- _Task prompt_:
Search the listing below for the word "self" and copy each line that holds it.

- _Source information_:
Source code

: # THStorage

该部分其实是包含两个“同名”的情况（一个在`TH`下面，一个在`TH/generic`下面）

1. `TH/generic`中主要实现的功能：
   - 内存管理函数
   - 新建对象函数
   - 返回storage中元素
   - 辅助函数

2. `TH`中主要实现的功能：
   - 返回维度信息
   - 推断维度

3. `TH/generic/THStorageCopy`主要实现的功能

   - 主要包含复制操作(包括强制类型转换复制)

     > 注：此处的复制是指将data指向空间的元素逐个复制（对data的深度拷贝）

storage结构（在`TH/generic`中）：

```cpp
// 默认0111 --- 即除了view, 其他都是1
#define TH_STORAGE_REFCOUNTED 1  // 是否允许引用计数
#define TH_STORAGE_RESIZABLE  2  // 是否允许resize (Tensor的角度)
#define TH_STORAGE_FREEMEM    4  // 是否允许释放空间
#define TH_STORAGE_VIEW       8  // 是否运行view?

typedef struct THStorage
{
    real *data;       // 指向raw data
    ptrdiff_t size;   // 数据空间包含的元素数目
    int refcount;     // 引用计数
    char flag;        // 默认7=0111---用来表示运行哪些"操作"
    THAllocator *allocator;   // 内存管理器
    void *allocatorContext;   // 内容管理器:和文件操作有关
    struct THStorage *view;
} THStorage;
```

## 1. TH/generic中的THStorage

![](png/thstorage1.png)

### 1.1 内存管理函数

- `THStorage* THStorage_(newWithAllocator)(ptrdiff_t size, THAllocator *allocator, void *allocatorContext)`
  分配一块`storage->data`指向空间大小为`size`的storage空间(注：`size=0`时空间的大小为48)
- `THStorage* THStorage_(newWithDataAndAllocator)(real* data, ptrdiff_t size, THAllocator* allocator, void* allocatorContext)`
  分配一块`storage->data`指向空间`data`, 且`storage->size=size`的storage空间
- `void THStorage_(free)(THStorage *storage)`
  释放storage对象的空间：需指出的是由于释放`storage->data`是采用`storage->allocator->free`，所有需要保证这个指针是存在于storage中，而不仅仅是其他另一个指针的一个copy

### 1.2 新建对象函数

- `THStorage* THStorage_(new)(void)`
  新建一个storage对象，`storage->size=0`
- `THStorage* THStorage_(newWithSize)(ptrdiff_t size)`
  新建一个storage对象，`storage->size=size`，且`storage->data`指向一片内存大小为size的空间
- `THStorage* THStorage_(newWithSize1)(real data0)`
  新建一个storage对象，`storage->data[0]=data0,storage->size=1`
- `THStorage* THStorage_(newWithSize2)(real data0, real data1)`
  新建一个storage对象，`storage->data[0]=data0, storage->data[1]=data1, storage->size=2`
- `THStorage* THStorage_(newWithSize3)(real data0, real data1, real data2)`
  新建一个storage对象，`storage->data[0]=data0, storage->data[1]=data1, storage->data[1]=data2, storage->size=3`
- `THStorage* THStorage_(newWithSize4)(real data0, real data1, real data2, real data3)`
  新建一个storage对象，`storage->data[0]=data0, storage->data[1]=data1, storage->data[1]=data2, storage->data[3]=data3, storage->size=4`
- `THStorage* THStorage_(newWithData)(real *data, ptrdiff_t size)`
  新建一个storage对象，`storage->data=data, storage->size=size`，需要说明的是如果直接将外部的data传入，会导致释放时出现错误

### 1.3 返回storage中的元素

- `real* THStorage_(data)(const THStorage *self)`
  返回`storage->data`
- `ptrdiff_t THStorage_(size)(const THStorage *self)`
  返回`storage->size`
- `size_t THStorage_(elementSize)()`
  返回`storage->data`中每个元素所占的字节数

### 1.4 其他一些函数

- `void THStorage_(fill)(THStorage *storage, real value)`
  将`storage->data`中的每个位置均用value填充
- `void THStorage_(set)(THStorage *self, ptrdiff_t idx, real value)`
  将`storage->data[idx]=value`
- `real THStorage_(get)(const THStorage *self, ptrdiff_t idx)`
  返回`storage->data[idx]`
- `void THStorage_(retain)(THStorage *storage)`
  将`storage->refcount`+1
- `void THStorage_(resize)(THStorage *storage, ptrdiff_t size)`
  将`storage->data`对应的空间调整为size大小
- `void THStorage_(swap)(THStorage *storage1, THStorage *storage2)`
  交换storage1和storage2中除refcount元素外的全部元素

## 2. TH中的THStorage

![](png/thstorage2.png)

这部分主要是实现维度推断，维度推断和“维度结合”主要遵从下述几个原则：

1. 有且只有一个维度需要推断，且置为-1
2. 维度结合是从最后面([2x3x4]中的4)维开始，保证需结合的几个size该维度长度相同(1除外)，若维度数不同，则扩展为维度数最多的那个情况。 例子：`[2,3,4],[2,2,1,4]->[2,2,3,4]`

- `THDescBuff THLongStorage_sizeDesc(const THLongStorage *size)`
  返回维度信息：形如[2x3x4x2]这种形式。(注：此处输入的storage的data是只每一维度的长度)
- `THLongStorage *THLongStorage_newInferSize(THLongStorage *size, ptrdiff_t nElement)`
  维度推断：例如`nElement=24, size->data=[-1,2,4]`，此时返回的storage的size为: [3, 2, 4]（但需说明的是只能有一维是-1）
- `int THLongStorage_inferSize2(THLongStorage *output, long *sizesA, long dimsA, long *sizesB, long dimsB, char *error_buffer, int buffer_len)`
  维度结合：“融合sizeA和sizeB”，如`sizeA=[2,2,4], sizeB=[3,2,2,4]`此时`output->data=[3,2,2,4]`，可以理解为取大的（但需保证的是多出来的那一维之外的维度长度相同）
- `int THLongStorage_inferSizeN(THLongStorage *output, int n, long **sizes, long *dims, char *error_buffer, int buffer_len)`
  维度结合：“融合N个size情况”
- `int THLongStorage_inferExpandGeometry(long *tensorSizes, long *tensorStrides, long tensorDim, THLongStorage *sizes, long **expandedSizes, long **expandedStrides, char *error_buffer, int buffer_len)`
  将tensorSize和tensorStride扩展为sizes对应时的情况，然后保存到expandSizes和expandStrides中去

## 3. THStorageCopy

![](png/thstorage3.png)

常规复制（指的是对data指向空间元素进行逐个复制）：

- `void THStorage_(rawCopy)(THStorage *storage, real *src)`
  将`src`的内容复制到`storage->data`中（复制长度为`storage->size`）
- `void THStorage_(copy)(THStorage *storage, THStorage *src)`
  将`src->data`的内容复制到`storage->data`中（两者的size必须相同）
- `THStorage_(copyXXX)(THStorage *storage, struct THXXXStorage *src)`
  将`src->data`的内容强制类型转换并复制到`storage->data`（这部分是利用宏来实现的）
--
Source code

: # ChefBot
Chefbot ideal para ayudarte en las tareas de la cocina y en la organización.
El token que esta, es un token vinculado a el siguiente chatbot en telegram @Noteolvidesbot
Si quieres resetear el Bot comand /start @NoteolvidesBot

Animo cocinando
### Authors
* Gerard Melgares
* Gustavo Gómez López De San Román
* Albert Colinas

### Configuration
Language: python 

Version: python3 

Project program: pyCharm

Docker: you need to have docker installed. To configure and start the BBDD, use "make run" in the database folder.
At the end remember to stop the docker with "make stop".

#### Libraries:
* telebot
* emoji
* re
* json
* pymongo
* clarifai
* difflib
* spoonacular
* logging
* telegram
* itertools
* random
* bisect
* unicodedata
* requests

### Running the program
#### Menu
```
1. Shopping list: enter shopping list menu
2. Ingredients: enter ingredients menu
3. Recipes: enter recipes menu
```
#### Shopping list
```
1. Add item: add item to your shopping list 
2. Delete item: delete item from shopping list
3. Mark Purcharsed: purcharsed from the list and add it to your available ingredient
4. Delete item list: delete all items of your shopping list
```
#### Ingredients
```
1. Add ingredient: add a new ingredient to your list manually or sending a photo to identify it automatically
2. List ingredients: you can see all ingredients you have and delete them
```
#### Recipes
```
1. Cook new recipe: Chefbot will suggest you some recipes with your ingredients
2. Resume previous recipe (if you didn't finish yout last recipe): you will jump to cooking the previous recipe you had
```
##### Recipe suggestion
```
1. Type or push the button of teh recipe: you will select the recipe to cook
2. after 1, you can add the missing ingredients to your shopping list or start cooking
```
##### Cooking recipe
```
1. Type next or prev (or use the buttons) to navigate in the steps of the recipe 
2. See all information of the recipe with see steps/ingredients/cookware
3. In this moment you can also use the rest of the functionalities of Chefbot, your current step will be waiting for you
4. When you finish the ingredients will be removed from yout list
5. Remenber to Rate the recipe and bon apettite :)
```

- _Exercise answer_:
- `real* THStorage_(data)(const THStorage *self)`
- `ptrdiff_t THStorage_(size)(const THStorage *self)`
- `void THStorage_(set)(THStorage *self, ptrdiff_t idx, real value)`
- `real THStorage_(get)(const THStorage *self, ptrdiff_t idx)`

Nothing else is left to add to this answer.